Stored data

┄┄┄┄┄┄┄┄┄┄┄┄┄┄┄┄┄┄┄┄

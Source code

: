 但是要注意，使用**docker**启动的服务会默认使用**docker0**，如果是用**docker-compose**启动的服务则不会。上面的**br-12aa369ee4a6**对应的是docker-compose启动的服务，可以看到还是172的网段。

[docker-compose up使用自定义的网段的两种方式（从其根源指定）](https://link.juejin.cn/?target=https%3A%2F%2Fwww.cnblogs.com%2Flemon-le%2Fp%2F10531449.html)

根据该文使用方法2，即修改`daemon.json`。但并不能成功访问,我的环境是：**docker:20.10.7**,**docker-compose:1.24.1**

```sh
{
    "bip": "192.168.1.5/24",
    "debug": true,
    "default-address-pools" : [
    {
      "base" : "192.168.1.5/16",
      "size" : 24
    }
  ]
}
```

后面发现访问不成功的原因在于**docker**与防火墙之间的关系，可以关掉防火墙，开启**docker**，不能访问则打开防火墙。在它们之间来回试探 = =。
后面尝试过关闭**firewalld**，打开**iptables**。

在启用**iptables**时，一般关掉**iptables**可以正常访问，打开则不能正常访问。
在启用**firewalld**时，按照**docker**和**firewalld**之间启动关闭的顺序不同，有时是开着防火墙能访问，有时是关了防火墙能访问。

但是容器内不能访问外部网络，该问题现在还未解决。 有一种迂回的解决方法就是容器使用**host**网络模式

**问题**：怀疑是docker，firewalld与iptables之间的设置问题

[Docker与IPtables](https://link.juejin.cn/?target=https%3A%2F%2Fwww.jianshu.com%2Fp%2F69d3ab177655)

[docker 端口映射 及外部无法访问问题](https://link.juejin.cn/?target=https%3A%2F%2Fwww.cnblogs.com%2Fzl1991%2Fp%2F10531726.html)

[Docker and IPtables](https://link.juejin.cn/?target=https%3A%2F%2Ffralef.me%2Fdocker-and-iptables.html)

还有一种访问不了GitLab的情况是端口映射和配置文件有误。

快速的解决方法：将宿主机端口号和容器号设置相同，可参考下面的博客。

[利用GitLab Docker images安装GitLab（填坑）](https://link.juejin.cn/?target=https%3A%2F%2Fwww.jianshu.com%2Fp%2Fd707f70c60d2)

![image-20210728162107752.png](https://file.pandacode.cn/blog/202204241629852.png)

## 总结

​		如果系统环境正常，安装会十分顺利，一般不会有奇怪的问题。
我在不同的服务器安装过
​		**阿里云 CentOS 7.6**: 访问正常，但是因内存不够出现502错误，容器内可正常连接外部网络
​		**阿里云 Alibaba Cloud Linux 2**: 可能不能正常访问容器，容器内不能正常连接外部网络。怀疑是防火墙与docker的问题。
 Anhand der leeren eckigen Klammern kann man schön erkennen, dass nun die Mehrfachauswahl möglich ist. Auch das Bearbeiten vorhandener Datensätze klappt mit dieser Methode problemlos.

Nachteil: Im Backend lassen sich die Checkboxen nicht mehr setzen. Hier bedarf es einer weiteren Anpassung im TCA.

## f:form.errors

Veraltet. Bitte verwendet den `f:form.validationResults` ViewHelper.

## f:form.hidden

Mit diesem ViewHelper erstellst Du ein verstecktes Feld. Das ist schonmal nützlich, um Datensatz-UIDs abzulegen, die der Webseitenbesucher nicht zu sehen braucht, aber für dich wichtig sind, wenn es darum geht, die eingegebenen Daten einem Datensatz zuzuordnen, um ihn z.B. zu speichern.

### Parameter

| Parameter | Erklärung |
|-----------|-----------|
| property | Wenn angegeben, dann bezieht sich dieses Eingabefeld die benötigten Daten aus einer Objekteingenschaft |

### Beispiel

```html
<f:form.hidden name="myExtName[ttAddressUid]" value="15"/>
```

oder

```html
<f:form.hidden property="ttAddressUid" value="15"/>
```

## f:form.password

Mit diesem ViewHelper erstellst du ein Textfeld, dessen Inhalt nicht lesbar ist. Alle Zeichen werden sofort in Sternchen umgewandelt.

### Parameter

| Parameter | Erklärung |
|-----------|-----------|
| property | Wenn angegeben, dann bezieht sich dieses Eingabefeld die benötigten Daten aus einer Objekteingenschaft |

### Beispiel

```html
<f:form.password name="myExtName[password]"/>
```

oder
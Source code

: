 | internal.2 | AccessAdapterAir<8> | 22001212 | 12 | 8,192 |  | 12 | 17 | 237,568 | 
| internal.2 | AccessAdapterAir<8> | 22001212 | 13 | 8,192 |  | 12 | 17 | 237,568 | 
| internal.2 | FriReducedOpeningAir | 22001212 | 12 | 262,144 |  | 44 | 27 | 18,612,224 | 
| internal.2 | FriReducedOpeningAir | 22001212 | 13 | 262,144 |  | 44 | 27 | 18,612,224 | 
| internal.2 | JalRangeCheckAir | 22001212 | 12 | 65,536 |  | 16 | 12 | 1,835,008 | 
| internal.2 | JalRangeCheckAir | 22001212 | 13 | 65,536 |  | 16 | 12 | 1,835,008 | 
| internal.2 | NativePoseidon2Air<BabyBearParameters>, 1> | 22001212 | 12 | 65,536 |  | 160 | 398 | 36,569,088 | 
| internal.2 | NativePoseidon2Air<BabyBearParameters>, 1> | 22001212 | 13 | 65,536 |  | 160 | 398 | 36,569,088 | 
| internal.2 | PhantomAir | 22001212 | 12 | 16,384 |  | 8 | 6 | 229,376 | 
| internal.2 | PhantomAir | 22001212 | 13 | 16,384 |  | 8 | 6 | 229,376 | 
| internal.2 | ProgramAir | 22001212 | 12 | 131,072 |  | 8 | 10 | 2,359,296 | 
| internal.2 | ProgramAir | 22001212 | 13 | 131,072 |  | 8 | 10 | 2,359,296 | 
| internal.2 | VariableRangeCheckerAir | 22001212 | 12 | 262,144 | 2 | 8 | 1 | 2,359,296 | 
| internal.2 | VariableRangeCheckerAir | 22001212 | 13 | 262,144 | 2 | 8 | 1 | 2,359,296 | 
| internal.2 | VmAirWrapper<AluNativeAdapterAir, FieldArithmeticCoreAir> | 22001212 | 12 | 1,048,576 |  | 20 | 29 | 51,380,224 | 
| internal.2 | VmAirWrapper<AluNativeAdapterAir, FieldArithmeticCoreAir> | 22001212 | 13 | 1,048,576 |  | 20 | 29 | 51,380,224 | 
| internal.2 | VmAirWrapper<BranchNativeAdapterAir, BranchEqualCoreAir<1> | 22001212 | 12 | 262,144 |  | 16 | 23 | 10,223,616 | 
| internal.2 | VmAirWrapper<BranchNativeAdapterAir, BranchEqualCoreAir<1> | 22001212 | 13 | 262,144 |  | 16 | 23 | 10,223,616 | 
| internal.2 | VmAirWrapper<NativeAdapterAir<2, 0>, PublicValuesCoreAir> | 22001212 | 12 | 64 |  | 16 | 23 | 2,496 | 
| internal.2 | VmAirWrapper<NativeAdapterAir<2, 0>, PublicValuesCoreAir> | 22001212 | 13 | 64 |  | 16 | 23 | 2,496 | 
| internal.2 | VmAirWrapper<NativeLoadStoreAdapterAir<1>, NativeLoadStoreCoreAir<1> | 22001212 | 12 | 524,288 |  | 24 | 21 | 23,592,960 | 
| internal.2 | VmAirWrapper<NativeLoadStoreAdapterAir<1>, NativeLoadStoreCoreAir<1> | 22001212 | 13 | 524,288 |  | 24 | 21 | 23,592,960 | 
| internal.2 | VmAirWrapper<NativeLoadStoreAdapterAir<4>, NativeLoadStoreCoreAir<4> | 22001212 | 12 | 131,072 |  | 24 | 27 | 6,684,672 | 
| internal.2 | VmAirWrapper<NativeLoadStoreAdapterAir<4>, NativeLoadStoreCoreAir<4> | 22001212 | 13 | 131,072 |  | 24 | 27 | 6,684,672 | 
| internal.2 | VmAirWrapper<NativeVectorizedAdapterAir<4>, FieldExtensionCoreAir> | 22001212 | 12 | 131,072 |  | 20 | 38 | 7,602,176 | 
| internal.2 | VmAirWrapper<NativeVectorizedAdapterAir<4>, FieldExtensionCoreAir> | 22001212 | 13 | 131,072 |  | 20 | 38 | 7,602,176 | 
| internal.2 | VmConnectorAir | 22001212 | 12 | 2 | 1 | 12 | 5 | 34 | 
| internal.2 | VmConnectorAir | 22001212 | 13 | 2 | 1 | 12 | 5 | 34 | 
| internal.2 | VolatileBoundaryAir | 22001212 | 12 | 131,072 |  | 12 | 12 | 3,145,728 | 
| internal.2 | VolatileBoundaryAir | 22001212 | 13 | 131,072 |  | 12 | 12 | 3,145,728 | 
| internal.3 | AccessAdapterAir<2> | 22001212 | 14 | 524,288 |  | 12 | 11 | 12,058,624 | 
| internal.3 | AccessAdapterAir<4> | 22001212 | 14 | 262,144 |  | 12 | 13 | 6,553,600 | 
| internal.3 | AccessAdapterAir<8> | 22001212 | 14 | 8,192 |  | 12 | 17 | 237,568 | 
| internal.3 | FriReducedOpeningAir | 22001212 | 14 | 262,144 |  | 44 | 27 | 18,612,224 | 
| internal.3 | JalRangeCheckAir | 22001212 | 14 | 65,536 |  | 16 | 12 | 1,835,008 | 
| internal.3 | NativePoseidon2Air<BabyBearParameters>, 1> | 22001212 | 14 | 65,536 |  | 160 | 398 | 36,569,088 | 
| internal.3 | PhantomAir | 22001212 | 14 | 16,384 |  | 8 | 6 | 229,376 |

┄┄┄┄┄┄┄┄┄┄┄┄┄┄┄┄┄┄┄┄

• **Exercise directions**: Each line from the one containing "VmConnectorAir | 22001212 | 13" through the last line of the entries above is to be returned exactly, and no others.

• **Answer box**:
| internal.2 | VmConnectorAir | 22001212 | 13 | 2 | 1 | 12 | 5 | 34 | 
| internal.2 | VolatileBoundaryAir | 22001212 | 12 | 131,072 |  | 12 | 12 | 3,145,728 | 
| internal.2 | VolatileBoundaryAir | 22001212 | 13 | 131,072 |  | 12 | 12 | 3,145,728 | 
| internal.3 | AccessAdapterAir<2> | 22001212 | 14 | 524,288 |  | 12 | 11 | 12,058,624 | 
| internal.3 | AccessAdapterAir<4> | 22001212 | 14 | 262,144 |  | 12 | 13 | 6,553,600 | 
| internal.3 | AccessAdapterAir<8> | 22001212 | 14 | 8,192 |  | 12 | 17 | 237,568 | 
| internal.3 | FriReducedOpeningAir | 22001212 | 14 | 262,144 |  | 44 | 27 | 18,612,224 | 
| internal.3 | JalRangeCheckAir | 22001212 | 14 | 65,536 |  | 16 | 12 | 1,835,008 | 
| internal.3 | NativePoseidon2Air<BabyBearParameters>, 1> | 22001212 | 14 | 65,536 |  | 160 | 398 | 36,569,088 | 
| internal.3 | PhantomAir | 22001212 | 14 | 16,384 |  | 8 | 6 | 229,376 |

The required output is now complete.